== ABOUT THIS EXERCISE ==
Extract every entry word for word. Skip the pictures.
==== DATASET CONTENT ====
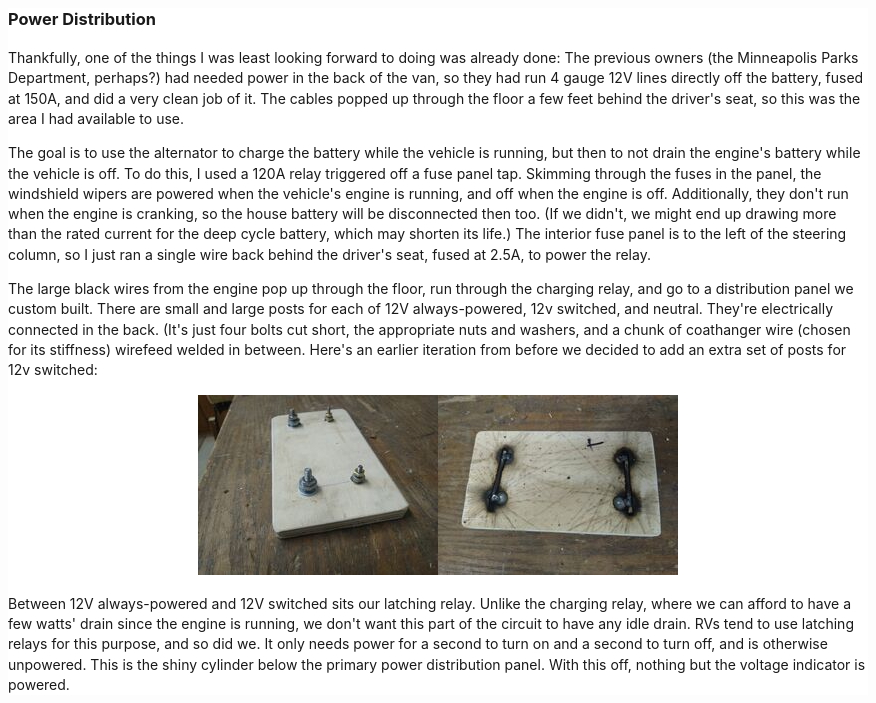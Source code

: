 ### Power Distribution
Thankfully, one of the things I was least looking forward to doing was already
done: The previous owners (the Minneapolis Parks Department, perhaps?) had
needed power in the back of the van, so they had run 4 gauge 12V lines directly
off the battery, fused at 150A, and did a very clean job of it. The cables popped
up through the floor a few feet behind the driver's seat, so this was the area I
had available to use.

The goal is to use the alternator to charge the battery while the vehicle is
running, but then to not drain the engine's battery while the vehicle is off. To
do this, I used a 120A relay triggered off a fuse panel tap. Skimming through
the fuses in the panel, the windshield wipers are powered when the vehicle's
engine is running, and off when the engine is off. Additionally, they don't run
when the engine is cranking, so the house battery will be disconnected then too.
(If we didn't, we might end up drawing more than the rated current for the deep
cycle battery, which may shorten its life.) The interior fuse panel is to the
left of the steering column, so I just ran a single wire back behind the
driver's seat, fused at 2.5A, to power the relay. 

The large black wires from the engine pop up through the floor, run through the
charging relay, and go to a distribution panel we custom built. There are small
and large posts for each of 12V always-powered, 12v switched, and neutral.
They're electrically connected in the back. (It's just four bolts cut short, the
appropriate nuts and washers, and a chunk of coathanger wire (chosen for its
stiffness) wirefeed welded in between. Here's an earlier iteration from before we
decided to add an extra set of posts for 12v switched:

<div style="display: flex; flex-wrap: wrap; justify-content: center;">
    <a href="/images/van-conversion/power-distribution-panel-front.jpg"><img alt="" src="/images/van-conversion/power-distribution-panel-front-xs.jpg"></a>
    <a href="/images/van-conversion/power-distribution-panel-back.jpg"><img alt="" src="/images/van-conversion/power-distribution-panel-back-xs.jpg"></a>
</div>

Between 12V always-powered and 12V switched sits our latching relay. Unlike the
charging relay, where we can afford to have a few watts' drain since the engine
is running, we don't want this part of the circuit to have any idle drain. RVs
tend to use latching relays for this purpose, and so did we. It only needs power
for a second to turn on and a second to turn off, and is otherwise unpowered.
This is the shiny cylinder below the primary power distribution panel. With this
off, nothing but the voltage indicator is powered. 
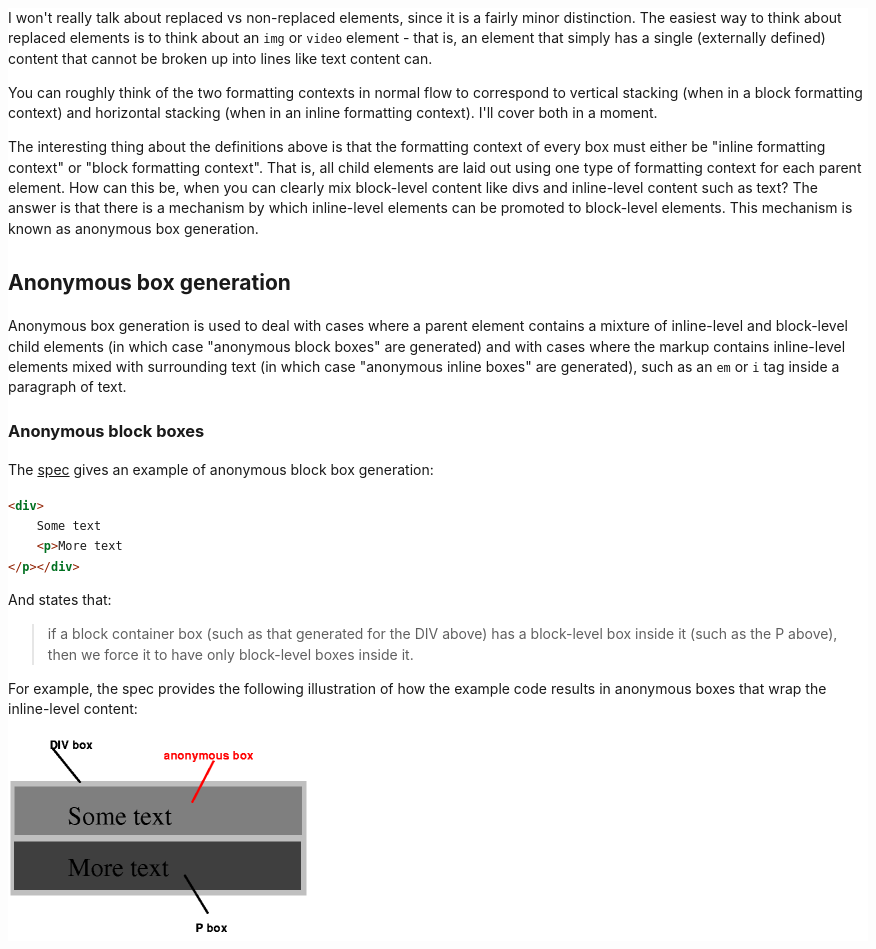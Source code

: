 I won't really talk about replaced vs non-replaced elements, since it is a fairly minor distinction. The easiest way to think about replaced elements is to think about an `img` or `video` element - that is, an element that simply has a single (externally defined) content that cannot be broken up into lines like text content can.

You can roughly think of the two formatting contexts in normal flow to correspond to vertical stacking (when in a block formatting context) and horizontal stacking (when in an inline formatting context). I'll cover both in a moment.

The interesting thing about the definitions above is that the formatting context of every box must either be "inline formatting context" or "block formatting context". That is, all child elements are laid out using one type of formatting context for each parent element. How can this be, when you can clearly mix block-level content like divs and inline-level content such as text? The answer is that there is a mechanism by which inline-level elements can be promoted to block-level elements. This mechanism is known as anonymous box generation.

## Anonymous box generation

Anonymous box generation is used to deal with cases where a parent element contains a mixture of inline-level and block-level child elements (in which case "anonymous block boxes" are generated) and with cases where the markup contains inline-level elements mixed with surrounding text (in which case "anonymous inline boxes" are generated), such as an `em` or `i` tag inside a paragraph of text.

### Anonymous block boxes

The [spec](http://www.w3.org/TR/CSS2/visuren.html#anonymous-block-level) gives an example of anonymous block box generation:

```html
<div>
    Some text
    <p>More text
</p></div>
```

And states that:

> if a block container box (such as that generated for the DIV above) has a block-level box inside it (such as the P above), then we force it to have only block-level boxes inside it.

For example, the spec provides the following illustration of how the example code results in anonymous boxes that wrap the inline-level content:

![spec](./img/anon-block.png)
====
== SOLUTION TO THIS EXERCISE ==
Source code

: ### Power Distribution
Thankfully, one of the things I was least looking forward to doing was already
done: The previous owners (the Minneapolis Parks Department, perhaps?) had
needed power in the back of the van, so they had run 4 gauge 12V lines directly
off the battery, fused at 150A, and did a very clean job of it. The cables popped
up through the floor a few feet behind the driver's seat, so this was the area I
had available to use.

The goal is to use the alternator to charge the battery while the vehicle is
running, but then to not drain the engine's battery while the vehicle is off. To
do this, I used a 120A relay triggered off a fuse panel tap. Skimming through
the fuses in the panel, the windshield wipers are powered when the vehicle's
engine is running, and off when the engine is off. Additionally, they don't run
when the engine is cranking, so the house battery will be disconnected then too.
(If we didn't, we might end up drawing more than the rated current for the deep
cycle battery, which may shorten its life.) The interior fuse panel is to the
left of the steering column, so I just ran a single wire back behind the
driver's seat, fused at 2.5A, to power the relay. 

The large black wires from the engine pop up through the floor, run through the
charging relay, and go to a distribution panel we custom built. There are small
and large posts for each of 12V always-powered, 12v switched, and neutral.
They're electrically connected in the back. (It's just four bolts cut short, the
appropriate nuts and washers, and a chunk of coathanger wire (chosen for its
stiffness) wirefeed welded in between. Here's an earlier iteration from before we
decided to add an extra set of posts for 12v switched:

<div style="display: flex; flex-wrap: wrap; justify-content: center;">
    <a href="/images/van-conversion/power-distribution-panel-front.jpg"><img alt="" src="/images/van-conversion/power-distribution-panel-front-xs.jpg"></a>
    <a href="/images/van-conversion/power-distribution-panel-back.jpg"><img alt="" src="/images/van-conversion/power-distribution-panel-back-xs.jpg"></a>
</div>

Between 12V always-powered and 12V switched sits our latching relay. Unlike the
charging relay, where we can afford to have a few watts' drain since the engine
is running, we don't want this part of the circuit to have any idle drain. RVs
tend to use latching relays for this purpose, and so did we. It only needs power
for a second to turn on and a second to turn off, and is otherwise unpowered.
This is the shiny cylinder below the primary power distribution panel. With this
off, nothing but the voltage indicator is powered. 
Source code

: I won't really talk about replaced vs non-replaced elements, since it is a fairly minor distinction. The easiest way to think about replaced elements is to think about an `img` or `video` element - that is, an element that simply has a single (externally defined) content that cannot be broken up into lines like text content can.

You can roughly think of the two formatting contexts in normal flow to correspond to vertical stacking (when in a block formatting context) and horizontal stacking (when in an inline formatting context). I'll cover both in a moment.

The interesting thing about the definitions above is that the formatting context of every box must either be "inline formatting context" or "block formatting context". That is, all child elements are laid out using one type of formatting context for each parent element. How can this be, when you can clearly mix block-level content like divs and inline-level content such as text? The answer is that there is a mechanism by which inline-level elements can be promoted to block-level elements. This mechanism is known as anonymous box generation.

## Anonymous box generation

Anonymous box generation is used to deal with cases where a parent element contains a mixture of inline-level and block-level child elements (in which case "anonymous block boxes" are generated) and with cases where the markup contains inline-level elements mixed with surrounding text (in which case "anonymous inline boxes" are generated), such as an `em` or `i` tag inside a paragraph of text.

### Anonymous block boxes

The [spec](http://www.w3.org/TR/CSS2/visuren.html#anonymous-block-level) gives an example of anonymous block box generation:

```html
<div>
    Some text
    <p>More text
</p></div>
```

And states that:

> if a block container box (such as that generated for the DIV above) has a block-level box inside it (such as the P above), then we force it to have only block-level boxes inside it.

For example, the spec provides the following illustration of how the example code results in anonymous boxes that wrap the inline-level content:

![spec](./img/anon-block.png)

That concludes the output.